Hall-Effect Incremental Angle Encoder

Abstract

This paper describes a magnetic angle-encoder development utilizing two microminiature Hall-effect probes and a single-track magnetic drum. This approach to angle encoding and measurement offers possibilities for developing compact and higher-resolution angle encoders for inertial guidance and space platform applications. The Hall-effect probes allow measurement of the magnetic drum's recorded field directly instead of the usual time derivative of flux, thus readout can be accomplished at zero angular rate. The probe consists of a semiconductor crystal, mounted in a plane parallel to the drum, in order to sense the vertical component of the recorded signal.

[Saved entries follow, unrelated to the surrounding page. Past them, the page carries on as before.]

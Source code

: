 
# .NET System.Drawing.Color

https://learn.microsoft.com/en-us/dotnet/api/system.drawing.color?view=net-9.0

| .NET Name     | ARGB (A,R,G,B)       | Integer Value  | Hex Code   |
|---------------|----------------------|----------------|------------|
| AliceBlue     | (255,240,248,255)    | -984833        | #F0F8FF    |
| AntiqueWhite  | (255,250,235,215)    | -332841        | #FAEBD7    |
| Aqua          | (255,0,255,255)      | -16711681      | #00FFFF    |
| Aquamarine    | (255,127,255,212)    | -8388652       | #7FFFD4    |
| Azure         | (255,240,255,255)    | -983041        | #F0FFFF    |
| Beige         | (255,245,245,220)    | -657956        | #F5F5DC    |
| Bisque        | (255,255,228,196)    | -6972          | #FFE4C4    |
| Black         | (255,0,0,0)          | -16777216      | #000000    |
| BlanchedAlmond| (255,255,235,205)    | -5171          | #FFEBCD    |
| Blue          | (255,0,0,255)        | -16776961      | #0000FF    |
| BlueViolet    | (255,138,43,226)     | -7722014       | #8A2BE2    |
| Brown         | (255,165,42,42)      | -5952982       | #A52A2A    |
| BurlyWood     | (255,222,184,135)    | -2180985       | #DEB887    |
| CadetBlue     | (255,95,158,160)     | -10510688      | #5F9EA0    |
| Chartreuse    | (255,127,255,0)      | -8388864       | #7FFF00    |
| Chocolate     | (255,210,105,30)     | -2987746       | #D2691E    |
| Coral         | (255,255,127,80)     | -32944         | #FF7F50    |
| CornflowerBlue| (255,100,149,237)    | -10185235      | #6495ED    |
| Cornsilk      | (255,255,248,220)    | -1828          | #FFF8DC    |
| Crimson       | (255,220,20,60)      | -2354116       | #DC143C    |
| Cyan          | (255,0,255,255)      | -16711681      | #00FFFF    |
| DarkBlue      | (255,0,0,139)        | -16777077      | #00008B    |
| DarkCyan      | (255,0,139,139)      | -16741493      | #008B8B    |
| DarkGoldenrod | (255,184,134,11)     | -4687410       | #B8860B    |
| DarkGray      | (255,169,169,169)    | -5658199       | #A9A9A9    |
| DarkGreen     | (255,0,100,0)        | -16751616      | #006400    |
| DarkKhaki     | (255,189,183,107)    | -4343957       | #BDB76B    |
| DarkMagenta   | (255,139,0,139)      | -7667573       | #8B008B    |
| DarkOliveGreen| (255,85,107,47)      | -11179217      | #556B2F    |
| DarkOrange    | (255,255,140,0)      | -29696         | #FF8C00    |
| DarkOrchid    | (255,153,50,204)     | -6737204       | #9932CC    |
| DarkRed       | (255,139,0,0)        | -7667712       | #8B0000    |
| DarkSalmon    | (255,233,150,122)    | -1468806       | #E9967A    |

Both indium arsenide (InAs) and indium antimonide (InSb) crystals measuring 0.030×0.005×0.0003 inch in length, width and thickness, respectively, have been used. The width of the crystal has been the determining angular resolution factor for the encoder. Analyses of probes sensing the vertical and horizontal components of the magnetic field, respectively, are included. The crystal is ac excited with 10 mw of power at 40 kc. The resulting signal readout can be amplitude or phase modulated as determined by the balancing resistor connected between the input and output of the crystal. The signal is amplified, detected and shaped so that the resulting square waves are available to a digital computer or a bi-directional counter. The maximum modulating frequency has been set at 1000 cps. This upper limit is determined by drum size, maximum rpm of the drum, and the recorded bit packing density. The probe resolves bit densities of 180 bits per inch. Using a 1.